The resulting rdd3 should be

key | value | list
------------------------
1   |   a   |  v,w,x,y,z
1   |   b   |  v,w,x,y,z
1   |   c   |  v,w,x,y,z
2   |   a   |  v,w,x
2   |   b   |  v,w,x
3   |   c   |  y

Solution

  • First of all don't use:

    map { ... => (..., Array(...)) }.reduceByKey(_ ++ _)
    

    That's pretty much as inefficient as it gets. To group values like this using RDDs you should really go with groupByKey.
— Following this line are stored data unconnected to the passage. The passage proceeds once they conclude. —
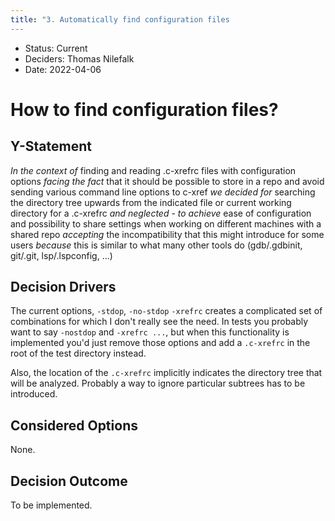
 ```yaml
---
title: "3. Automatically find configuration files
---
```


* Status: Current
* Deciders: Thomas Nilefalk
* Date: 2022-04-06

# How to find configuration files?

## Y-Statement

_In the context of_ finding and reading .c-xrefrc files with configuration options
_facing the fact_ that it should be possible to store in a repo and avoid sending various command line options to c-xref
_we decided for_ searching the directory tree upwards from the indicated file or current working directory for a .c-xrefrc
_and neglected_ -
_to achieve_ ease of configuration and possibility to share settings when working on different machines with a shared repo
_accepting_ the incompatibility that this might introduce for some users
_because_ this is similar to what many other tools do (gdb/.gdbinit, git/.git, lsp/.lspconfig, ...)
    
## Decision Drivers

The current options, `-stdop`, `-no-stdop` `-xrefrc` creates a complicated set of combinations for which I don't really see the need.
In tests you probably want to say `-nostdop` and `-xrefrc ...`, but when this functionality is implemented you'd just remove those options and add a `.c-xrefrc` in the root of the test directory instead.

Also, the location of the `.c-xrefrc` implicitly indicates the directory tree that will be analyzed.
Probably a way to ignore particular subtrees has to be introduced.

## Considered Options

None.

## Decision Outcome

To be implemented.

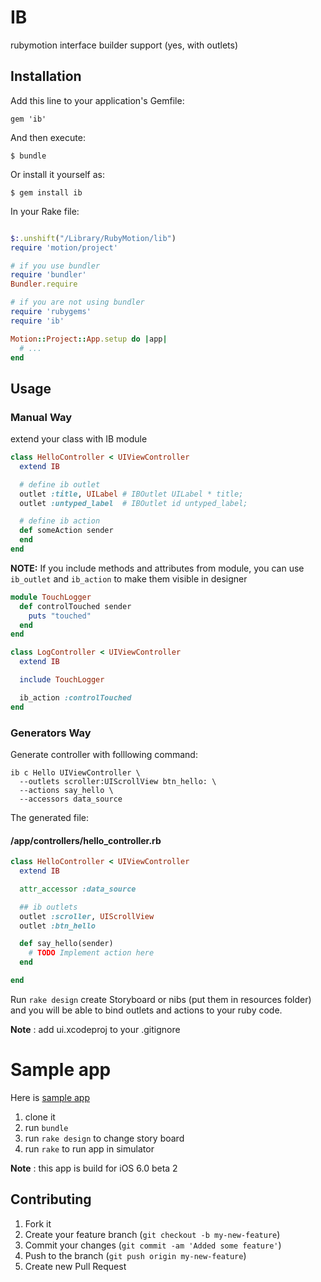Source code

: # IB 

rubymotion interface builder support (yes, with outlets)

## Installation

Add this line to your application's Gemfile:

    gem 'ib'

And then execute:

    $ bundle

Or install it yourself as:

    $ gem install ib

In your Rake file:

```ruby

$:.unshift("/Library/RubyMotion/lib")  
require 'motion/project'  

# if you use bundler
require 'bundler' 
Bundler.require

# if you are not using bundler
require 'rubygems'
require 'ib'

Motion::Project::App.setup do |app|
  # ...
end

```

## Usage

### Manual Way

extend your class with IB module

```ruby
class HelloController < UIViewController
  extend IB

  # define ib outlet
  outlet :title, UILabel # IBOutlet UILabel * title;
  outlet :untyped_label  # IBOutlet id untyped_label;

  # define ib action
  def someAction sender
  end
end
```

**NOTE:** If you include methods and attributes from module, you can use `ib_outlet` and `ib_action` to make them visible in designer

```ruby
module TouchLogger
  def controlTouched sender
    puts "touched"
  end
end

class LogController < UIViewController
  extend IB

  include TouchLogger

  ib_action :controlTouched
end
```

### Generators Way
Generate controller with folllowing command:

```
ib c Hello UIViewController \
  --outlets scroller:UIScrollView btn_hello: \
  --actions say_hello \
  --accessors data_source
```

The generated file:

#### /app/controllers/hello_controller.rb
```ruby
class HelloController < UIViewController
  extend IB

  attr_accessor :data_source

  ## ib outlets
  outlet :scroller, UIScrollView
  outlet :btn_hello

  def say_hello(sender)
    # TODO Implement action here
  end

end
```

Run `rake design` create Storyboard or nibs (put them in resources folder) and you will be able to bind outlets and actions to your ruby code.

**Note** : add ui.xcodeproj to your .gitignore

# Sample app

Here is [sample app](https://github.com/yury/ibsample)

1. clone it 
2. run `bundle`
3. run `rake design` to change story board
4. run `rake` to run app in simulator

**Note** : this app is build for iOS 6.0 beta 2

## Contributing

1. Fork it
2. Create your feature branch (`git checkout -b my-new-feature`)
3. Commit your changes (`git commit -am 'Added some feature'`)
4. Push to the branch (`git push origin my-new-feature`)
5. Create new Pull Request
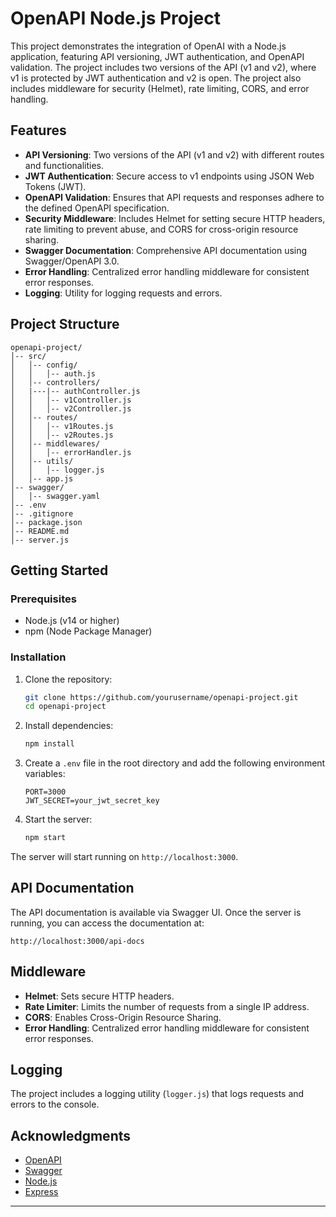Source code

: # OpenAPI Node.js Project

This project demonstrates the integration of OpenAI with a Node.js application, featuring API versioning, JWT authentication, and OpenAPI validation. The project includes two versions of the API (v1 and v2), where v1 is protected by JWT authentication and v2 is open. The project also includes middleware for security (Helmet), rate limiting, CORS, and error handling.

## Features

- **API Versioning**: Two versions of the API (v1 and v2) with different routes and functionalities.
- **JWT Authentication**: Secure access to v1 endpoints using JSON Web Tokens (JWT).
- **OpenAPI Validation**: Ensures that API requests and responses adhere to the defined OpenAPI specification.
- **Security Middleware**: Includes Helmet for setting secure HTTP headers, rate limiting to prevent abuse, and CORS for cross-origin resource sharing.
- **Swagger Documentation**: Comprehensive API documentation using Swagger/OpenAPI 3.0.
- **Error Handling**: Centralized error handling middleware for consistent error responses.
- **Logging**: Utility for logging requests and errors.

## Project Structure

```
openapi-project/
│-- src/
│   │-- config/ 
│   │   │-- auth.js
│   │-- controllers/
│   |---|-- authController.js
│   │   │-- v1Controller.js
│   │   │-- v2Controller.js
│   │-- routes/
│   │   │-- v1Routes.js
│   │   │-- v2Routes.js
│   │-- middlewares/
│   │   │-- errorHandler.js
│   │-- utils/
│   │   │-- logger.js
│   │-- app.js
│-- swagger/
│   │-- swagger.yaml
│-- .env
│-- .gitignore
│-- package.json
│-- README.md
│-- server.js
```

## Getting Started

### Prerequisites

- Node.js (v14 or higher)
- npm (Node Package Manager)

### Installation

1. Clone the repository:

   ```bash
   git clone https://github.com/yourusername/openapi-project.git
   cd openapi-project
   ```

2. Install dependencies:

   ```bash
   npm install
   ```

3. Create a `.env` file in the root directory and add the following environment variables:

   ```env
   PORT=3000
   JWT_SECRET=your_jwt_secret_key
   ```

4. Start the server:

   ```bash
   npm start
   ```

The server will start running on `http://localhost:3000`.

## API Documentation

The API documentation is available via Swagger UI. Once the server is running, you can access the documentation at:

```
http://localhost:3000/api-docs
```

## Middleware

- **Helmet**: Sets secure HTTP headers.
- **Rate Limiter**: Limits the number of requests from a single IP address.
- **CORS**: Enables Cross-Origin Resource Sharing.
- **Error Handling**: Centralized error handling middleware for consistent error responses.

## Logging

The project includes a logging utility (`logger.js`) that logs requests and errors to the console.

## Acknowledgments

- [OpenAPI](https://www.openapis.org/)
- [Swagger](https://swagger.io/)
- [Node.js](https://nodejs.org/)
- [Express](https://expressjs.com/)

---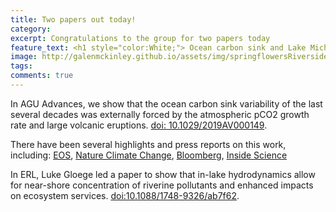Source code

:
 ```yaml
---
title: Two papers out today!
category: 
excerpt: Congratulations to the group for two papers today
feature_text: <h1 style="color:White;"> Ocean carbon sink and Lake Michigan papers </h1>
image: http://galenmckinley.github.io/assets/img/springflowersRiversidepark2020.jpg
tags: 
comments: true
---
```


In AGU Advances, we show that the ocean carbon sink variability of the last several decades was externally forced by the atmospheric pCO2 growth rate and large volcanic eruptions. [doi: 10.1029/2019AV000149](https://agupubs.onlinelibrary.wiley.com/doi/full/10.1029/2019AV000149).  

There have been several highlights and press reports on this work, including: [EOS](https://eos.org/editor-highlights/eruption-and-emissions-take-credit-for-ocean-carbon-sink-changes),
[Nature Climate Change](https://www.nature.com/articles/s41558-020-0842-9),
[Bloomberg](https://www.bloomberg.com/news/articles/2020-06-05/covid-19-affects-how-much-co-the-oceans-absorb-slowing-warming),
[Inside Science](https://www.insidescience.org/news/eruptions-and-emissions-can-rapidly-alter-oceans-ability-absorb-carbon?utm_campaign=11660610_Eruptions%20and%20Emissions%20Can%20Rapidly%20Alter%20the%20Ocean%27s%20Ability%20to%20Absorb%20Carbon&utm_medium=email&utm_source=Inside%20Science&dm_t=0,0,0,0,0)

In ERL, Luke Gloege led a paper to show that in-lake hydrodynamics allow for near-shore concentration of riverine pollutants and enhanced impacts on ecosystem services. [doi:10.1088/1748-9326/ab7f62](https://iopscience.iop.org/article/10.1088/1748-9326/ab7f62). 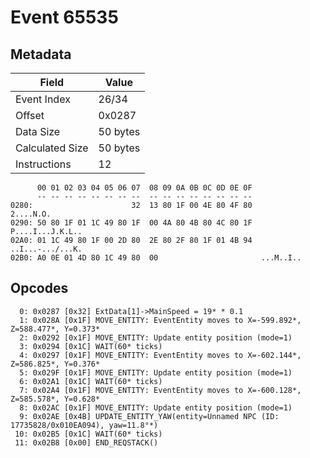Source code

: # Event 65535

## Metadata

| Field           | Value    |
|-----------------|----------|
| Event Index     | 26/34    |
| Offset          | 0x0287   |
| Data Size       | 50 bytes |
| Calculated Size | 50 bytes |
| Instructions    | 12       |

```
      00 01 02 03 04 05 06 07  08 09 0A 0B 0C 0D 0E 0F
      -- -- -- -- -- -- -- --  -- -- -- -- -- -- -- --
0280:                      32  13 80 1F 00 4E 80 4F 80         2....N.O.
0290: 50 80 1F 01 1C 49 80 1F  00 4A 80 4B 80 4C 80 1F  P....I...J.K.L..
02A0: 01 1C 49 80 1F 00 2D 80  2E 80 2F 80 1F 01 4B 94  ..I...-.../...K.
02B0: A0 0E 01 4D 80 1C 49 80  00                       ...M..I..       
```

## Opcodes

```
  0: 0x0287 [0x32] ExtData[1]->MainSpeed = 19* * 0.1
  1: 0x028A [0x1F] MOVE_ENTITY: EventEntity moves to X=-599.892*, Z=588.477*, Y=0.373*
  2: 0x0292 [0x1F] MOVE_ENTITY: Update entity position (mode=1)
  3: 0x0294 [0x1C] WAIT(60* ticks)
  4: 0x0297 [0x1F] MOVE_ENTITY: EventEntity moves to X=-602.144*, Z=586.825*, Y=0.376*
  5: 0x029F [0x1F] MOVE_ENTITY: Update entity position (mode=1)
  6: 0x02A1 [0x1C] WAIT(60* ticks)
  7: 0x02A4 [0x1F] MOVE_ENTITY: EventEntity moves to X=-600.128*, Z=585.578*, Y=0.628*
  8: 0x02AC [0x1F] MOVE_ENTITY: Update entity position (mode=1)
  9: 0x02AE [0x4B] UPDATE_ENTITY_YAW(entity=Unnamed NPC (ID: 17735828/0x010EA094), yaw=11.8°*)
 10: 0x02B5 [0x1C] WAIT(60* ticks)
 11: 0x02B8 [0x00] END_REQSTACK()
```

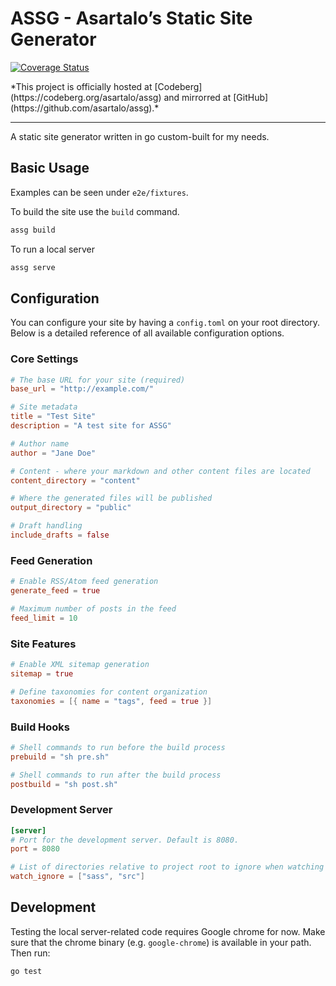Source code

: # ASSG - Asartalo’s Static Site Generator

[![Coverage Status](https://coveralls.io/repos/github/asartalo/assg/badge.svg)](https://coveralls.io/github/asartalo/assg)

<div class="notice">
*This project is officially hosted at [Codeberg](https://codeberg.org/asartalo/assg) and mirrorred at [GitHub](https://github.com/asartalo/assg).*
</div>

---

A static site generator written in go custom-built for my needs.

## Basic Usage

Examples can be seen under `e2e/fixtures`.

To build the site use the `build` command.

```sh
assg build
```

To run a local server

```sh
assg serve
```

## Configuration

You can configure your site by having a `config.toml` on your root directory. Below is a detailed reference of all available configuration options.

### Core Settings

```toml
# The base URL for your site (required)
base_url = "http://example.com/"

# Site metadata
title = "Test Site"
description = "A test site for ASSG"

# Author name
author = "Jane Doe"

# Content - where your markdown and other content files are located
content_directory = "content"

# Where the generated files will be published
output_directory = "public"

# Draft handling
include_drafts = false
```

### Feed Generation

```toml
# Enable RSS/Atom feed generation
generate_feed = true

# Maximum number of posts in the feed
feed_limit = 10
```

### Site Features

```toml
# Enable XML sitemap generation
sitemap = true

# Define taxonomies for content organization
taxonomies = [{ name = "tags", feed = true }]
```

### Build Hooks

```toml
# Shell commands to run before the build process
prebuild = "sh pre.sh"

# Shell commands to run after the build process
postbuild = "sh post.sh"
```

### Development Server

```toml
[server]
# Port for the development server. Default is 8080.
port = 8080

# List of directories relative to project root to ignore when watching for changes.
watch_ignore = ["sass", "src"]
```

## Development

Testing the local server-related code requires Google chrome for now. Make sure that the chrome binary (e.g. `google-chrome`) is available in your path. Then run:

```sh
go test
```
    Additionally just to groupByKey afterwards is pretty wasteful. You are doing the same job (grouping by key) on the right hand side twice. It makes more sense to use cogroup directly (that's how RDD joins work) and flatMap

    val rdd1 = sc.parallelize(Seq(
      (1, "a"), (1, "b"), (1, "c"), (2, "a"), (2, "b"),(3, "c")
    ))
    
    val rdd2 = sc.parallelize(Seq(
      (1, "v"), (1, "w"), (1, "x"), (1, "y"), (1, "z"), (2, "v"),
      (2, "w"), (2, "x"), (3, "y"),(4, "z")
    ))
    
    val rdd = rdd1
      .cogroup(rdd2)
      .flatMapValues { case (left, right) => left.map((_, right)) }
      .map { case (k1, (k2, vs)) => ((k1, k2), vs) }
    

    You can also use DataSet API which tends to be more efficient in such cases

    import org.apache.spark.sql.functions.collect_list
    
    val df1 = rdd1.toDF("k", "v")
    val df2 = rdd2.toDF("k", "v")
    
    
    df2.groupBy("k")
     .agg(collect_list("v").as("list"))
     .join(rdd1.toDF("k", "v"), Seq("k"), "rightouter")
     .show
    

    The result:

    +---+---------------+---+                 
    |  k|           list|  v|
    +---+---------------+---+
    |  1|[v, w, x, y, z]|  a|
    |  1|[v, w, x, y, z]|  b|
    |  1|[v, w, x, y, z]|  c|
    |  3|            [y]|  c|
    |  2|      [v, w, x]|  a|
    |  2|      [v, w, x]|  b|
    +---+---------------+---+
    

    If the intersect of the sets of keys is small you can try to optimize the process by applying a filter first

    val should_keep = {
      val f = df1.stat.bloomFilter("k", df1.count, 0.005)
      udf((x: Any) => f.mightContain(x))
    }
    
    
    df2.where(should_keep($"k")).groupBy("k")
     .agg(collect_list("v").as("list"))
     .join(rdd1.toDF("k", "v"), Seq("k"), "rightouter")
     .show
    
    +---+---------------+---+
    |  k|           list|  v|
    +---+---------------+---+
    |  1|[v, w, x, y, z]|  a|
    |  1|[v, w, x, y, z]|  b|
    |  1|[v, w, x, y, z]|  c|
    |  3|            [y]|  c|
    |  2|      [v, w, x]|  a|
    |  2|      [v, w, x]|  b|
    +---+---------------+---+
    

    When using Dataset API please be sure to adjust spark.sql.shuffle.partitions to reflect the amount of data you process.

    Note:

    None of that will help you if number of duplicates in rdd2 is large. In such case the overall problem formulation is impossible to defend and you should try to reformulate it, taking into account requirements of the downstream process.